Después de terminada esta ceremonia, el padre o Tirsán se retira y al cabo de un rato vuelve otra vez para asistir a la cena. Se sienta como antes, solo, bajo el dosel, pues ninguno de sus descendientes, sea cual sea su posición o dignidad, puede sentarse con él, a menos de pertenecer a la Casa de Salomón.

Le sirven a la mesa sus propios hijos varones, arrodillándose ante él, mientras que las mujeres se quedan en pie alrededor, apoyadas en la pared.

El espacio debajo del tablado tiene mesas a los lados para los invitados, a los cuales se les sirve con gran comedimiento y orden. Al final de la cena (que nunca dura más de hora y media aun en las mayores fiestas) se canta un himno que varía según la fantasía de quien lo compone (pues tienen excelentes poetas), pero el asunto consiste siempre en alabanzas a Adán, Noé y Abraham; de los cuales los dos primeros poblaron el mundo y el último fue el padre de los fieles.

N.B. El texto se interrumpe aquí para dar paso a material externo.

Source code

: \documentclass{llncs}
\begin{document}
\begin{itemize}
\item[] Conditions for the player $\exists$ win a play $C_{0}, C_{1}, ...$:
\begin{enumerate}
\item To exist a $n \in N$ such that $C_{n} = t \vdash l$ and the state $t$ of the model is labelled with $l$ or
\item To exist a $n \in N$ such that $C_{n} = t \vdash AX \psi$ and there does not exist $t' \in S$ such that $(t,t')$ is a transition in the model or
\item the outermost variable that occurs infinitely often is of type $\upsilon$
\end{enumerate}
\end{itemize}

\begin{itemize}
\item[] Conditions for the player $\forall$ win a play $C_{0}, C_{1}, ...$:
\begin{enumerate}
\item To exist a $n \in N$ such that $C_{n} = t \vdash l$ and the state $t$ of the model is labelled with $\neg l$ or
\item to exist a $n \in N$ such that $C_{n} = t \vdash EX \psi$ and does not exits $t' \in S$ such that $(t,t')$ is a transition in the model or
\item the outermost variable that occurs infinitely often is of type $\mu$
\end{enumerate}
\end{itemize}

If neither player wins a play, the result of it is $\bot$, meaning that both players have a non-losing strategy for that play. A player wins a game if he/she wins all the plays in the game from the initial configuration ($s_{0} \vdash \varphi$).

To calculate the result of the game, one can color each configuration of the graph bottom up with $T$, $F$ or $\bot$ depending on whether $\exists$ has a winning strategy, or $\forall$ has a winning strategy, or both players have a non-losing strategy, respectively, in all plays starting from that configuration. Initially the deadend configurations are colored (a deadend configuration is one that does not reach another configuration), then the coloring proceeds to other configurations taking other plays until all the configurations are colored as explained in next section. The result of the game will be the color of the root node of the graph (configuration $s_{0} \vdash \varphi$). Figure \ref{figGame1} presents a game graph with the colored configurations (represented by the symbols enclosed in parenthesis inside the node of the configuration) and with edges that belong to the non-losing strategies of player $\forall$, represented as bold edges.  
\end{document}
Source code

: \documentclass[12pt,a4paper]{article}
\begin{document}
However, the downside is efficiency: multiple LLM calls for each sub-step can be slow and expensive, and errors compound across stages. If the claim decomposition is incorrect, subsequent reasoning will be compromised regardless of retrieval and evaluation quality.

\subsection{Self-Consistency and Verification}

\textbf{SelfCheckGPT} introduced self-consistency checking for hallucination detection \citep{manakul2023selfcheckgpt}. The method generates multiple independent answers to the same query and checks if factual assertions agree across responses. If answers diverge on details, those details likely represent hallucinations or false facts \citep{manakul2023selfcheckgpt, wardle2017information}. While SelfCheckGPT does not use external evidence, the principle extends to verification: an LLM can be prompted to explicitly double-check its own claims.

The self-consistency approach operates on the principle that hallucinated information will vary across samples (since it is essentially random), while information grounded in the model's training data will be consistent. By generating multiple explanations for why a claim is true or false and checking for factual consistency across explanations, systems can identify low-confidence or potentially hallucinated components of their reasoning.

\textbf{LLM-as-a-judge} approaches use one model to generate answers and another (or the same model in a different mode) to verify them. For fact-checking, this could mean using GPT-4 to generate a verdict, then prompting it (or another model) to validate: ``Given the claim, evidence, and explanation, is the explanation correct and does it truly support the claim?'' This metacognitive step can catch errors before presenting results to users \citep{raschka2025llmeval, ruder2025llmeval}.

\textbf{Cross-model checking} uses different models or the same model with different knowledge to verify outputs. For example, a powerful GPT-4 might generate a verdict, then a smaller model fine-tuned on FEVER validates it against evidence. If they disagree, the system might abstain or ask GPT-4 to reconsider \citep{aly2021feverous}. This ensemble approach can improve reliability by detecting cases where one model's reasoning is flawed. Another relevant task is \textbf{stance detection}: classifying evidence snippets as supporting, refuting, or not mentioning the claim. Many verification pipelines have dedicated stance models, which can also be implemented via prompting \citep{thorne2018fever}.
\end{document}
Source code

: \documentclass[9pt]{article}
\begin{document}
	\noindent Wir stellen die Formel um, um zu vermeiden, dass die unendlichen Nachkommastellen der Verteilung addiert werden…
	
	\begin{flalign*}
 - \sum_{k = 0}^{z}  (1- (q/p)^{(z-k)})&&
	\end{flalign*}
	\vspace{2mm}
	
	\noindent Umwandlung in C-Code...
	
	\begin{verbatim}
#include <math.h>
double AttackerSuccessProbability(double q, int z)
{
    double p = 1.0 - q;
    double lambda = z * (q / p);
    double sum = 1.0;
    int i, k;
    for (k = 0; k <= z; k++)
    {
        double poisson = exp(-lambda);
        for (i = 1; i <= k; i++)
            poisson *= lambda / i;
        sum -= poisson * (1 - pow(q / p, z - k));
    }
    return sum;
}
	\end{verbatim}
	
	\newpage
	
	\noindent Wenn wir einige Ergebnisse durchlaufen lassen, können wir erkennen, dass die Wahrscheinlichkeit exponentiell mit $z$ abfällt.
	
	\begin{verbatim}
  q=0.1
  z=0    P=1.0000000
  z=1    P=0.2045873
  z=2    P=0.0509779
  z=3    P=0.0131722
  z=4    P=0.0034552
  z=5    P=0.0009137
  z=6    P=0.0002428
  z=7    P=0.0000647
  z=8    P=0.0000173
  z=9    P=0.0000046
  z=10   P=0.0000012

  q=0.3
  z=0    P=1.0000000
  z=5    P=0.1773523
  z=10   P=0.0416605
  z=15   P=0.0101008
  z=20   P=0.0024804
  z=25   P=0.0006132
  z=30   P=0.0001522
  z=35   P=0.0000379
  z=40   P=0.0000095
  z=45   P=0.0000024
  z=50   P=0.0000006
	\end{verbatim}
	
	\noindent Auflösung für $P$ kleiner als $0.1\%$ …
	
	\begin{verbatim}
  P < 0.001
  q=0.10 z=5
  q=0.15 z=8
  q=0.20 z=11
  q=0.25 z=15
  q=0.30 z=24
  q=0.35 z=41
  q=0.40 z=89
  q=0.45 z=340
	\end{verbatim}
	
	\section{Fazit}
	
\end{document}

El himno concluye siempre con una acción de gracias por la natividad de nuestro Salvador, cuyo nacimiento es el único bendito entre todos los nacimientos.

Una vez terminada la cena el Tirsán se vuelve a marchar para decir a solas sus plegarias y después aparece por tercera vez a dar su bendición.

Los descendientes se quedan todos en pie a su alrededor como al principio, y él los va llamando uno a uno por sus nombres y a capricho, aunque rara vez altera el orden de edades.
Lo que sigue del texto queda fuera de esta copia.